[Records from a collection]

□ □ □

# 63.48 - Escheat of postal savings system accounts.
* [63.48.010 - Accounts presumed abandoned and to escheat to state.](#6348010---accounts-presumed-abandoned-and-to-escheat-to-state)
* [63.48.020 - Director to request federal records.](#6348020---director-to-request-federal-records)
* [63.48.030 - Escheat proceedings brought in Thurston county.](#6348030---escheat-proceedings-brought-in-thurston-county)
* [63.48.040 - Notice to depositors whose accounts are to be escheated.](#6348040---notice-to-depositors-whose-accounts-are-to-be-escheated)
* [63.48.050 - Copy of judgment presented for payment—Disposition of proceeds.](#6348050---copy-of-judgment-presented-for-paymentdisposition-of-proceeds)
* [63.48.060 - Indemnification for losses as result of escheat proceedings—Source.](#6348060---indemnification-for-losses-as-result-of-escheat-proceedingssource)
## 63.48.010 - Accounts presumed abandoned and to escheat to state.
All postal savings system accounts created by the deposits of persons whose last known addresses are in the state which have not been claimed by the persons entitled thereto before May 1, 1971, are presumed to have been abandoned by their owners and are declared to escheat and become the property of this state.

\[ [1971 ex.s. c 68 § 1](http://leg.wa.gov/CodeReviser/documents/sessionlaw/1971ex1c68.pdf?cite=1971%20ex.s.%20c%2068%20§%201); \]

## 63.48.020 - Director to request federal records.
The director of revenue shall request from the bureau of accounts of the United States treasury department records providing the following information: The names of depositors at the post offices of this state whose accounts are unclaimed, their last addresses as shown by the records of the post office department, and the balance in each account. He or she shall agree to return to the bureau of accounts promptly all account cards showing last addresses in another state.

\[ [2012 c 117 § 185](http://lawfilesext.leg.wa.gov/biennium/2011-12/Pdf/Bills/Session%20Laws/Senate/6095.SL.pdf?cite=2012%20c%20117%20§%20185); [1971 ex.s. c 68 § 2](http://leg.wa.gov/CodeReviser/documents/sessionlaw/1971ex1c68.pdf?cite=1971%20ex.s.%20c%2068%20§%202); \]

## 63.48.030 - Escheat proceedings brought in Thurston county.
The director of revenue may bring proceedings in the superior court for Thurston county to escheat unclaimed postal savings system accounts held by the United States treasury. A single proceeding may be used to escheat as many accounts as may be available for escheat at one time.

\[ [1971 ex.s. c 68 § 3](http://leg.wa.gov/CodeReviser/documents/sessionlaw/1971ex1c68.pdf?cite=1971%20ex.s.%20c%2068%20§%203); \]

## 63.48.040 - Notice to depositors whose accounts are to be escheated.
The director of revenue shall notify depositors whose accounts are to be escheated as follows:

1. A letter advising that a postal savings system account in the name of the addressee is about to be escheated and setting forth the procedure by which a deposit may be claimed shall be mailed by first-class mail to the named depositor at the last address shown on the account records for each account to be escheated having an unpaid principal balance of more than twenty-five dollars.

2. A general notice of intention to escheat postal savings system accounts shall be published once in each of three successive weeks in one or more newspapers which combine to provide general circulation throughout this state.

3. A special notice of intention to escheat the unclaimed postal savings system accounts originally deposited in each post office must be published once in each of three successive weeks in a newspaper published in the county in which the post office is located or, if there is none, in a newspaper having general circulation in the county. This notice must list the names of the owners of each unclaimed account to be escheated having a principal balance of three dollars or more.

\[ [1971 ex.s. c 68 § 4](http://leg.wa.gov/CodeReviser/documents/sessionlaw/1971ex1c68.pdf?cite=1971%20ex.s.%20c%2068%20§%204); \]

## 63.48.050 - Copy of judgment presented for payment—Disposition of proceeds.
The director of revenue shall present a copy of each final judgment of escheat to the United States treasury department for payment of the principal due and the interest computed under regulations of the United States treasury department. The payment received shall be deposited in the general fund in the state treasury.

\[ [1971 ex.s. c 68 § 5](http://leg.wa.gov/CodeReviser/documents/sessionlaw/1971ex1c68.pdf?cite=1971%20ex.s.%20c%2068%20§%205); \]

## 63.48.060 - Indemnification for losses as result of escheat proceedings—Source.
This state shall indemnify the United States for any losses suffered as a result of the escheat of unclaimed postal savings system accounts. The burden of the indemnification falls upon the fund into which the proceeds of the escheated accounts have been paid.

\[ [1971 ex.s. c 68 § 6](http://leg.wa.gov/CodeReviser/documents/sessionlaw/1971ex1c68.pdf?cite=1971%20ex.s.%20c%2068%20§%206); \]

□ □ □

__WHAT YOU ARE ASKED TO DO__:
Using the records above, pull out each line where the word "losses" occurs.

__RESULT FOR THIS TASK__:
* [63.48.060 - Indemnification for losses as result of escheat proceedings—Source.](#6348060---indemnification-for-losses-as-result-of-escheat-proceedingssource)
## 63.48.060 - Indemnification for losses as result of escheat proceedings—Source.
This state shall indemnify the United States for any losses suffered as a result of the escheat of unclaimed postal savings system accounts. The burden of the indemnification falls upon the fund into which the proceeds of the escheated accounts have been paid.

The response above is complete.